Quick Hits: Today’s Top Stories
- Hamas returned the bodies of four murdered hostages to Israel on Thursday as part of the U.S.-brokered ceasefire deal. The group was said to include Oded Lifshitz, Shiri Bibas, and her two young sons, Ariel and Kfir. The children’s father, Yarden Bibas, was kidnapped separately and released alive earlier this month. After being handed over by the Red Cross, the bodies were transferred to a forensic institute for final identification. A group of six living hostages is scheduled to be released on Saturday.
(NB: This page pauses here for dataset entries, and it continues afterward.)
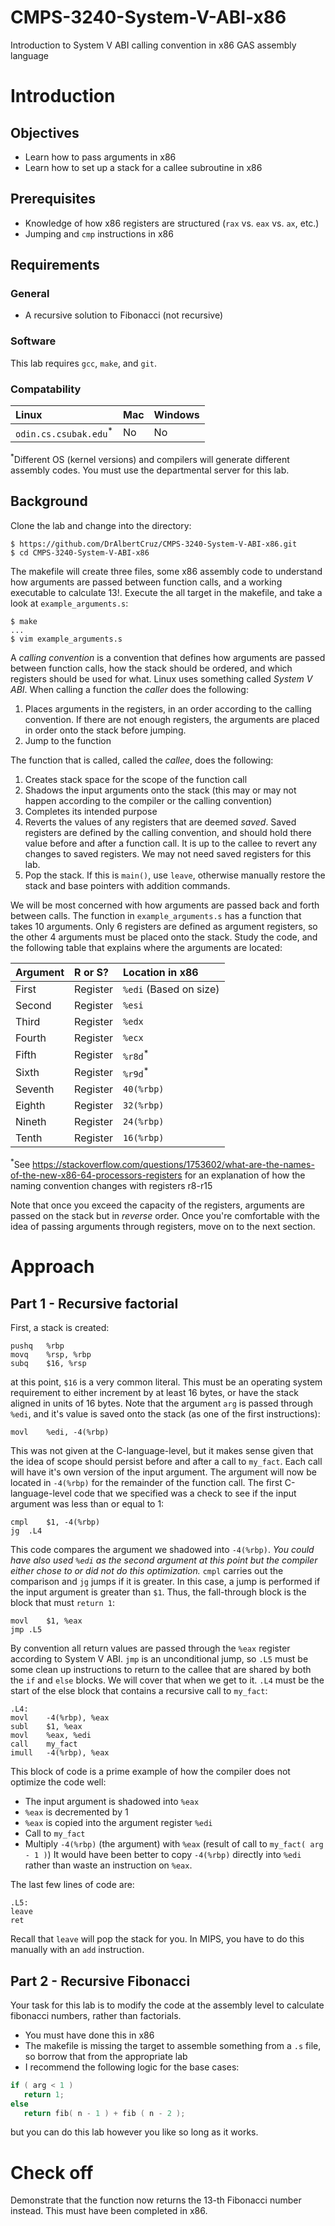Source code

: # CMPS-3240-System-V-ABI-x86
Introduction to System V ABI calling convention in x86 GAS assembly language

# Introduction

## Objectives

* Learn how to pass arguments in x86
* Learn how to set up a stack for a callee subroutine in x86


## Prerequisites

* Knowledge of how x86 registers are structured (`rax` vs. `eax` vs. `ax`, etc.)
* Jumping and `cmp` instructions in x86

## Requirements

### General

* A recursive solution to Fibonacci (not recursive)

### Software

This lab requires `gcc`, `make`, and `git`.

### Compatability

| Linux | Mac | Windows |
| :--- | :--- | :--- |
| `odin.cs.csubak.edu`<sup>*</sup> | No | No |

<sup>*</sup>Different OS (kernel versions) and compilers will generate different assembly codes. You must use the departmental server for this lab.

## Background

Clone the lab and change into the directory:

```shell
$ https://github.com/DrAlbertCruz/CMPS-3240-System-V-ABI-x86.git
$ cd CMPS-3240-System-V-ABI-x86
```

The makefile will create three files, some x86 assembly code to understand how arguments are passed between function calls, and a working executable to calculate 13!. Execute the all target in the makefile, and take a look at `example_arguments.s`:

```shell
$ make
...
$ vim example_arguments.s
```

A *calling convention* is a convention that defines how arguments are passed between function calls, how the stack should be ordered, and which registers should be used for what. Linux uses something called *System V ABI*. When calling a function the *caller* does the following:

1. Places arguments in the registers, in an order according to the calling convention. If there are not enough registers, the arguments are placed in order onto the stack before jumping.
1. Jump to the function

The function that is called, called the *callee*, does the following:

1. Creates stack space for the scope of the function call
1. Shadows the input arguments onto the stack (this may or may not happen according to the compiler or the calling convention)
1. Completes its intended purpose
1. Reverts the values of any registers that are deemed *saved*. Saved registers are defined by the calling convention, and should hold there value before and after a function call. It is up to the callee to revert any changes to saved registers. We may not need saved registers for this lab.
1. Pop the stack. If this is `main()`, use `leave`, otherwise manually restore the stack and base pointers with addition commands.

We will be most concerned with how arguments are passed back and forth between calls. The function in `example_arguments.s` has a function that takes 10 arguments. Only 6 registers are defined as argument registers, so the other 4 arguments must be placed onto the stack. Study the code, and the following table that explains where the arguments are located:

| Argument | R or S? | Location in x86 |
| :--- | :--- | :--- |
| First | Register | `%edi` (Based on size) |
| Second | Register | `%esi` |
| Third | Register | `%edx` |
| Fourth | Register | `%ecx` |
| Fifth | Register | `%r8d`<sup>*</sup> |
| Sixth | Register | `%r9d`<sup>*</sup> |
| Seventh | Register | `40(%rbp)` |
| Eighth | Register | `32(%rbp)` |
| Nineth | Register | `24(%rbp)` |
| Tenth | Register | `16(%rbp)` |

<sup>*</sup>See https://stackoverflow.com/questions/1753602/what-are-the-names-of-the-new-x86-64-processors-registers for an explanation of how the naming convention changes with registers r8-r15

Note that once you exceed the capacity of the registers, arguments are passed on the stack but in *reverse* order. Once you're comfortable with the idea of passing arguments through registers, move on to the next section.

# Approach

## Part 1 - Recursive factorial

First, a stack is created:

```x86
pushq   %rbp
movq    %rsp, %rbp
subq    $16, %rsp
```

at this point, `$16` is a very common literal. This must be an operating system requirement to either increment by at least 16 bytes, or have the stack aligned in units of 16 bytes. Note that the argument `arg` is passed through `%edi`, and it's value is saved onto the stack (as one of the first instructions):

```x86
movl    %edi, -4(%rbp)
```

This was not given at the C-language-level, but it makes sense given that the idea of scope should persist before and after a call to `my_fact`. Each call will have it's own version of the input argument. The argument will now be located in `-4(%rbp)` for the remainder of the function call. The first C-language-level code that we specified was a check to see if the input argument was less than or equal to 1:

```x86
cmpl    $1, -4(%rbp)
jg  .L4
```

This code compares the argument we shadowed into `-4(%rbp)`. *You could have also used `%edi` as the second argument at this point but the compiler either chose to or did not do this optimization.* `cmpl` carries out the comparison and `jg` jumps if it is greater. In this case, a jump is performed if the input argument is greater than `$1`. Thus, the fall-through block is the block that must `return 1`:

```x86
movl    $1, %eax
jmp .L5
```

By convention all return values are passed through the `%eax` register according to System V ABI. `jmp` is an unconditional jump, so `.L5` must be some clean up instructions to return to the callee that are shared by both the `if` and `else` blocks. We will cover that when we get to it. `.L4` must be the start of the else block that contains a recursive call to `my_fact`:

```x86
.L4:
movl    -4(%rbp), %eax
subl    $1, %eax
movl    %eax, %edi
call    my_fact
imull   -4(%rbp), %eax
```

This block of code is a prime example of how the compiler does not optimize the code well:
* The input argument is shadowed into `%eax`
* `%eax` is decremented by 1
* `%eax` is copied into the argument register `%edi`
* Call to `my_fact`
* Multiply `-4(%rbp)` (the argument) with `%eax` (result of call to `my_fact( arg - 1 )`)
It would have been better to copy `-4(%rbp)` directly into `%edi` rather than waste an instruction on `%eax`.

The last few lines of code are:

```x86
.L5:
leave
ret
```

Recall that `leave` will pop the stack for you. In MIPS, you have to do this manually with an `add` instruction.

## Part 2 - Recursive Fibonacci

Your task for this lab is to modify the code at the assembly level to calculate fibonacci numbers, rather than factorials.

* You must have done this in x86
* The makefile is missing the target to assemble something from a `.s` file, so borrow that from the appropriate lab
* I recommend the following logic for the base cases:
```c
if ( arg < 1 )
   return 1;
else
   return fib( n - 1 ) + fib ( n - 2 );
```
but you can do this lab however you like so long as it works.

# Check off

Demonstrate that the function now returns the 13-th Fibonacci number instead. This must have been completed in x86.
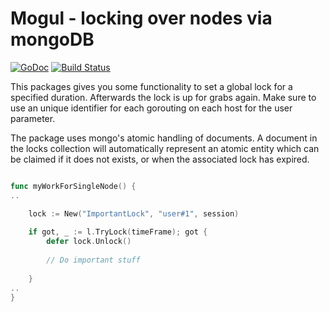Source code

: # Mogul - locking over nodes via mongoDB
[![GoDoc](http://godoc.org/github.com/ReneKroon/mogul?status.png)](http://godoc.org/github.com/ReneKroon/mogul) 
[![Build Status](https://travis-ci.org/ReneKroon/mogul.svg?branch=master)](https://travis-ci.org/ReneKroon/mogul)

This packages gives you some functionality to set a global lock for a specified duration. 
Afterwards the lock is up for grabs again. Make sure to use an unique identifier for each
gorouting on each host for the user parameter.

The package uses mongo's atomic handling of documents. A document in the locks collection will 
automatically represent an atomic entity which can be claimed if it does not exists, or when the 
associated lock has expired.


``` Go

func myWorkForSingleNode() {
..

	lock := New("ImportantLock", "user#1", session)
	
	if got, _ := l.TryLock(timeFrame); got {
	    defer lock.Unlock()
	
	    // Do important stuff
	
	}
..
}

```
- President Donald Trump and Ukrainian President Volodymyr Zelenksy traded barbs Wednesday as the U.S. negotiates with Russia on an end to the war in Ukraine. Trump described Zelensky as a “dictator without elections,” while the Ukrainian leader accused Trump of amplifying Russian disinformation. The exchange followed the start of high-level talks between U.S. and Russian officials in Saudi Arabia aimed at ending Russia’s war with Ukraine, though Zelensky said his country had been excluded from the meetings. Russian President Vladimir Putin, meanwhile, praised the “very friendly” atmosphere of the negotiations and the American officials in attendance. “On the American side, there were completely different people who were open to the negotiation process without any bias, without any condemnation of what was done in the past,” he said.
- Defense Secretary Pete Hegseth directed the Pentagon to draw up plans to slash the defense spending by $50 billion—roughly 8 percent of the military’s budget—in the next five years, multiple outlets reported Wednesday. The order, which Hegseth detailed in a Tuesday memo first obtained by the Washington Post, included exemptions for U.S.-Mexico border security, nuclear weapons modernization, and missile defense—a priority of the Trump administration as it seeks to develop an “Iron Dome” air defense system to cover the United States. The proposal for the cuts comes as Republican lawmakers say they want to boost military spending.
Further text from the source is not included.